2. Quel visage pour autrui ?
A. L’associé
Il est temps de préciser la figure d’autrui. Nous avons dit qu’il s’agit du sem-
blable. Cette figure unit les déterminations du même et de l’autre. Autrui
désigne l’altérité (alter signifie « autre ») mais sur le fond d’une communauté,
voire d’une identité. Il est un sujet pensant comme moi. Nous n’employons
pas le mot « autrui » pour désigner un animal et les croyants n’utilisent pas
non plus ce terme pour parler de Dieu car ce serait lui faire perdre sa
transcendance.
Le sujet tient pour évident que nous avons des devoirs envers autrui.
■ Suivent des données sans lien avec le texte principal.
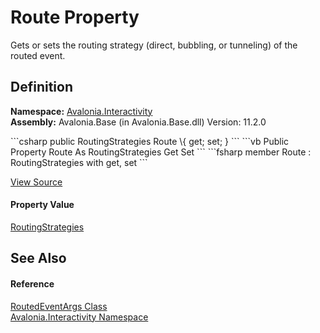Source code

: # Route Property


Gets or sets the routing strategy (direct, bubbling, or tunneling) of the routed event.



## Definition
**Namespace:** <a href="N_Avalonia_Interactivity">Avalonia.Interactivity</a>  
**Assembly:** Avalonia.Base (in Avalonia.Base.dll) Version: 11.2.0

<Tabs groupId="api-code-preview">
<TabItem value="csharp" label="C#">
```csharp
public RoutingStrategies Route \{ get; set; }
```
</TabItem>
<TabItem value="vb" label="VB">
```vb
Public Property Route As RoutingStrategies
	Get
	Set
```
</TabItem>
<TabItem value="fsharp" label="F#">
```fsharp
member Route : RoutingStrategies with get, set
```
</TabItem>
</Tabs>



<a href="https://github.com/AvaloniaUI/Avalonia/tree/master/src/Avalonia.Base/Interactivity/RoutedEventArgs.cs#L53" title="View the source code">View Source</a>



#### Property Value
<a href="T_Avalonia_Interactivity_RoutingStrategies">RoutingStrategies</a>

## See Also


#### Reference
<a href="T_Avalonia_Interactivity_RoutedEventArgs">RoutedEventArgs Class</a>  
<a href="N_Avalonia_Interactivity">Avalonia.Interactivity Namespace</a>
Quelle
en est la raison ?
En tant que semblable, autrui peut être vu d’au moins deux façons. Il est
celui avec qui je coopère au sein d’un groupe. Autrui est le socius, l’associé,
le partenaire rencontré à travers le tissu des relations dont l’ensemble forme
la société civile. Dans ce cas, il est juste que mes relations avec lui incluent
des devoirs. Ces obligations sont d’ordre juridique. Pensons par exemple
au domaine des contrats qui règlent les échanges. Le contrat n’est pas une
contrainte car il a pour point de départ la volonté de celui qui s’engage.
Nous devons effectuer certaines opérations, et autrui s’engage, de son
côté, à en accomplir. Cette réciprocité librement consentie et dont les
clauses sont clairement définies est une expression de la justice. Le droit
positif, c’est-à-dire en vigueur dans une société donnée, prescrit ce qui est
à faire tout en garantissant à chacun la protection de sa liberté. Le sens
commun appréhende cette vérité en disant que les devoirs ne vont pas
sans les droits. Avoir des devoirs envers autrui ne signifie pas être son
esclave.
B. Le prochain
Le droit est une dimension importante puisqu’il organise la vie sociale mais
il ne suffit pas à traiter complètement notre point. Autrui m’engage aussi
pour des raisons proprement morales. Cet engagement met en jeu plusieurs
statuts. D’un point de vue religieux, l’alter ego peut avoir le visage du pro-
chain, dont Paul Ricœur a montré qu’il n’est pas le « suivant » mais celui
dont je dois me faire proche lorsque je le vois en danger ou en souffrance.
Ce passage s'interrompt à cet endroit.